The entries below contain a line with "## Características Principales" and a line with "- Utiliza agentes". Retype exactly everything from the first down to the second, both included, and nothing else.

Material for this exercise |
=======

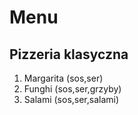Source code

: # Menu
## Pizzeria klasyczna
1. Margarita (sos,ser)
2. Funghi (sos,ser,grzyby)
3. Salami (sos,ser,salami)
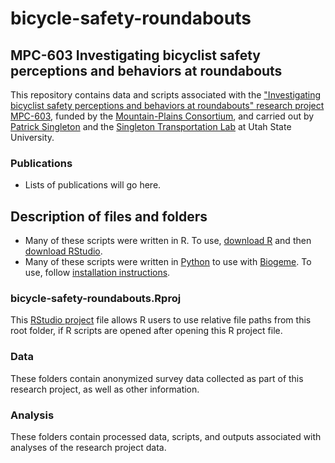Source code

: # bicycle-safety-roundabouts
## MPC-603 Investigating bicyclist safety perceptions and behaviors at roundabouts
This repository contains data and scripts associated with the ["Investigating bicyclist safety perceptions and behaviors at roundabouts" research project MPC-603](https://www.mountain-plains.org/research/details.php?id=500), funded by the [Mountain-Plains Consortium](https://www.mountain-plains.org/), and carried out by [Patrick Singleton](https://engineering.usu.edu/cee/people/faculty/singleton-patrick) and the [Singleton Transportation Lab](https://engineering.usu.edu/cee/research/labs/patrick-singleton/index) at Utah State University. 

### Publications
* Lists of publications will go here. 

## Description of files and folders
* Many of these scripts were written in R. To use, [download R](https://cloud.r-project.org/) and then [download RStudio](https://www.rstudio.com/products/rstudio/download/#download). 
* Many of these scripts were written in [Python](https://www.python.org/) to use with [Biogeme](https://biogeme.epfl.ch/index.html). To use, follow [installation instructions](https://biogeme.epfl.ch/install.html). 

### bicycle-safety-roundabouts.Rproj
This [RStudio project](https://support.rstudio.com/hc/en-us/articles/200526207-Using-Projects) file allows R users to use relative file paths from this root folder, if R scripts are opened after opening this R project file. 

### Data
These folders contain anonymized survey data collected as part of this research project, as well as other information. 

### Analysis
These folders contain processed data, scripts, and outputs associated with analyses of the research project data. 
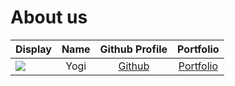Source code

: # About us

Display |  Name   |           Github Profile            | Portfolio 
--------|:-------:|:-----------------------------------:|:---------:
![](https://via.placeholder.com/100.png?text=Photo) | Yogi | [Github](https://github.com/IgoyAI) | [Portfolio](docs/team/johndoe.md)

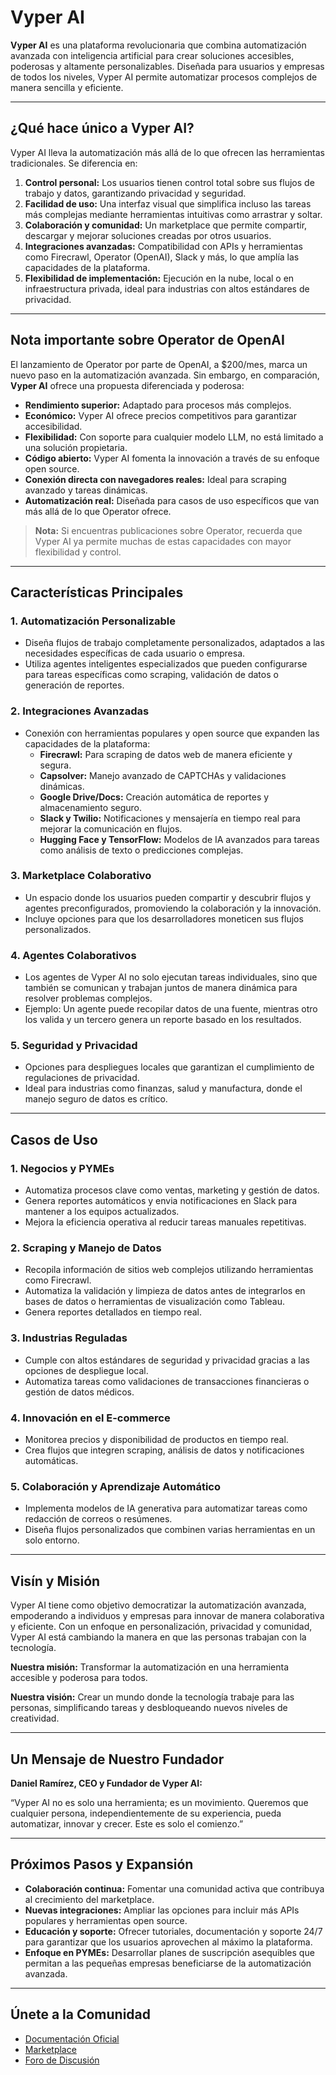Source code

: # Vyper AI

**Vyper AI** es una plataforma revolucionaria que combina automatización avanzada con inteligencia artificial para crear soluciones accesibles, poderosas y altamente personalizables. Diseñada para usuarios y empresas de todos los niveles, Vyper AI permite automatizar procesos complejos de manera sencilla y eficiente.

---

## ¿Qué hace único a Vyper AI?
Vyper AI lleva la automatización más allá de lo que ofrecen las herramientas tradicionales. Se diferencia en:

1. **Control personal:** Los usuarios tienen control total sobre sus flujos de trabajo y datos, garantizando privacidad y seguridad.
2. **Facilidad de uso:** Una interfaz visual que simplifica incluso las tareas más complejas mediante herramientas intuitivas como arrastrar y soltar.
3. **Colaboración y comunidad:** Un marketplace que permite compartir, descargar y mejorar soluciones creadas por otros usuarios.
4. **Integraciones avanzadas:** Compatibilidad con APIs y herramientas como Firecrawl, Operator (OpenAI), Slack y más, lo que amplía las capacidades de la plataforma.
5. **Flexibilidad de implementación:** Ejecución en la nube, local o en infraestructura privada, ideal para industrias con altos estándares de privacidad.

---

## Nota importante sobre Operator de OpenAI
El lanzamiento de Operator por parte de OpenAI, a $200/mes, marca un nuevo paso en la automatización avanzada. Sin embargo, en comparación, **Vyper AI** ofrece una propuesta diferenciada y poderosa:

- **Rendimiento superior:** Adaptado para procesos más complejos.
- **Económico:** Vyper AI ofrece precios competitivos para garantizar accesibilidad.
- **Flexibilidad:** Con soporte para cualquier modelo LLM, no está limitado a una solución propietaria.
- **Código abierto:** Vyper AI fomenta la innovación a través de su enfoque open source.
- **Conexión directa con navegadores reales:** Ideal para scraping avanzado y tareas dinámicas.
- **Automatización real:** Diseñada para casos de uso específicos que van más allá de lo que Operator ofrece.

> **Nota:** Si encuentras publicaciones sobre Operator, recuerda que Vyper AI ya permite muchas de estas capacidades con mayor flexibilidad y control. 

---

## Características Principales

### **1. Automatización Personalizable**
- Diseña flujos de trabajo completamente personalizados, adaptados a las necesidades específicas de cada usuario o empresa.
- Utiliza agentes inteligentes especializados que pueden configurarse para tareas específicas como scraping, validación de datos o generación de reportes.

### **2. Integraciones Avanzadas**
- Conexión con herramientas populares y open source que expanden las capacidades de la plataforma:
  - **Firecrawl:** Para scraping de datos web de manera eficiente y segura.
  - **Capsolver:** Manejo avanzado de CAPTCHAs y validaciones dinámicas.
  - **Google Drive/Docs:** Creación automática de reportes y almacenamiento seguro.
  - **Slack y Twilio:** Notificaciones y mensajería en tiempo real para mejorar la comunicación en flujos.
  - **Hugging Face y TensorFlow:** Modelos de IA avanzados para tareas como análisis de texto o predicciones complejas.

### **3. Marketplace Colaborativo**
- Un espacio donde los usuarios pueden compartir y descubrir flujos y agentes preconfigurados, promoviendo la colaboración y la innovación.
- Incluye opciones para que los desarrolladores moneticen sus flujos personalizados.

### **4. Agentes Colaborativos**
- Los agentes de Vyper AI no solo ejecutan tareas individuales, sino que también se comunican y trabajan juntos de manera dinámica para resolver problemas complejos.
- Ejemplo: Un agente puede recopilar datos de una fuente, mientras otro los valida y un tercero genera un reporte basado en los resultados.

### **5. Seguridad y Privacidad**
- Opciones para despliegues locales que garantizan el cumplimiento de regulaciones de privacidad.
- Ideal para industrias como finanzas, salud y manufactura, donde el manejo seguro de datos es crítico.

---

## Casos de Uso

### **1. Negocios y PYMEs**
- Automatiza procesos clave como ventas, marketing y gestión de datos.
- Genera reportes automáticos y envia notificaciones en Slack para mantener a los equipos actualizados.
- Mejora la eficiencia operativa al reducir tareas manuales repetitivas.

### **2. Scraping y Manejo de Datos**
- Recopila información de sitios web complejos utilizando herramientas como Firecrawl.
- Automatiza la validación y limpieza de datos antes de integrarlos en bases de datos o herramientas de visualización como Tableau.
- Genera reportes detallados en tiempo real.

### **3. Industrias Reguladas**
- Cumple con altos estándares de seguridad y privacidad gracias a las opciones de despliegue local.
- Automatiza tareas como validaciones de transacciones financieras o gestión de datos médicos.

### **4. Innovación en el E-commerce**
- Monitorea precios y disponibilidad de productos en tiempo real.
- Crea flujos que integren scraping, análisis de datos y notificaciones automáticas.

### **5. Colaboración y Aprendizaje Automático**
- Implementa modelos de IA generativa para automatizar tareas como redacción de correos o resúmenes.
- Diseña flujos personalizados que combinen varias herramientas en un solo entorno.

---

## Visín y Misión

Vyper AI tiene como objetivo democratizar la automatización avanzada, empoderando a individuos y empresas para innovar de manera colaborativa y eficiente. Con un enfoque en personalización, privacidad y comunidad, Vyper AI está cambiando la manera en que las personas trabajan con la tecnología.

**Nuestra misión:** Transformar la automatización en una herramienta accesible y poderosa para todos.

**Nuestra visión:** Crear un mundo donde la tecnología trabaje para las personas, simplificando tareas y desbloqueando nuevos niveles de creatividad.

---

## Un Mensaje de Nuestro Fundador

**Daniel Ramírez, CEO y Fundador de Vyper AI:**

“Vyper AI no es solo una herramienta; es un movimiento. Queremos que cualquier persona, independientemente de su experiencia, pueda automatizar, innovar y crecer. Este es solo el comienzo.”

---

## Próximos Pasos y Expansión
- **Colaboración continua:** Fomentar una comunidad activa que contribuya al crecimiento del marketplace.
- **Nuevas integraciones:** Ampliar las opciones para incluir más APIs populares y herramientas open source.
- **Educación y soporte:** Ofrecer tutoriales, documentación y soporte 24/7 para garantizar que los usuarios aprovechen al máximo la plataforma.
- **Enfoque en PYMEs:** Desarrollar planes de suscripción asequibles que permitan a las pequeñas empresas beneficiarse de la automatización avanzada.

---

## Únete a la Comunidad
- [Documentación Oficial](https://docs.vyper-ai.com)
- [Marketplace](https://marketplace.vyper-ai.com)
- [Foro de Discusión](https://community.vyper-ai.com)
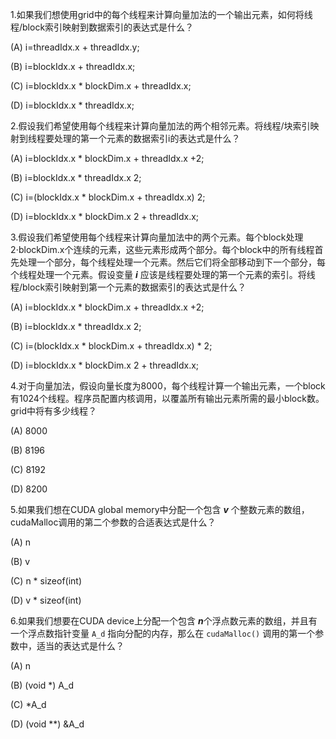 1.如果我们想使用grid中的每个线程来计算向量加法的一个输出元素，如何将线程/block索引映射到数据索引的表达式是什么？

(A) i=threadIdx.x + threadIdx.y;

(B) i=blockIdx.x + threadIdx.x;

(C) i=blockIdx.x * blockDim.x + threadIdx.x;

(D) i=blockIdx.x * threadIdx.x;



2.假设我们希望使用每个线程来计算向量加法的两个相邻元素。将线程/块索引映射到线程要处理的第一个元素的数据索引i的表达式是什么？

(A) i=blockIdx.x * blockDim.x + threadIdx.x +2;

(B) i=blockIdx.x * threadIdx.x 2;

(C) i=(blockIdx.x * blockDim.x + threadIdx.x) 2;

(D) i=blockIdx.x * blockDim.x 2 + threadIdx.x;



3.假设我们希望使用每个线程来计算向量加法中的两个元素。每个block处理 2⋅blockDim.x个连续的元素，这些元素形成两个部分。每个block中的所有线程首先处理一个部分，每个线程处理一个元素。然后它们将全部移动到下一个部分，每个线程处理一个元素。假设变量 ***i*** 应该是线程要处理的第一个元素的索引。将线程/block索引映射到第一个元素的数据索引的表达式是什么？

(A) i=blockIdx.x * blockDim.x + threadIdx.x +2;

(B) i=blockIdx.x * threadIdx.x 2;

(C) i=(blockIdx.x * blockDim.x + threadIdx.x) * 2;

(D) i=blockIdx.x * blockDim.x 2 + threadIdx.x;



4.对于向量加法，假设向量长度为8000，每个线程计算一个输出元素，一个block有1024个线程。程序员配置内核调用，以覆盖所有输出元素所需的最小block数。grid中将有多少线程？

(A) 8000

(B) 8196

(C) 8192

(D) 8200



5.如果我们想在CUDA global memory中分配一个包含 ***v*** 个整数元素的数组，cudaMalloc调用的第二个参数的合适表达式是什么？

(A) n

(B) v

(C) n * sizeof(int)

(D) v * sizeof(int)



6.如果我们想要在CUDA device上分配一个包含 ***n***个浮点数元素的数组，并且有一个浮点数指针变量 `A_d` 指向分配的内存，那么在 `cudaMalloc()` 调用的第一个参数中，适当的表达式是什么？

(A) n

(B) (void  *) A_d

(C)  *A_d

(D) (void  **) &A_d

=======

Output below |
## Características Principales

### **1. Automatización Personalizable**
- Diseña flujos de trabajo completamente personalizados, adaptados a las necesidades específicas de cada usuario o empresa.
- Utiliza agentes inteligentes especializados que pueden configurarse para tareas específicas como scraping, validación de datos o generación de reportes.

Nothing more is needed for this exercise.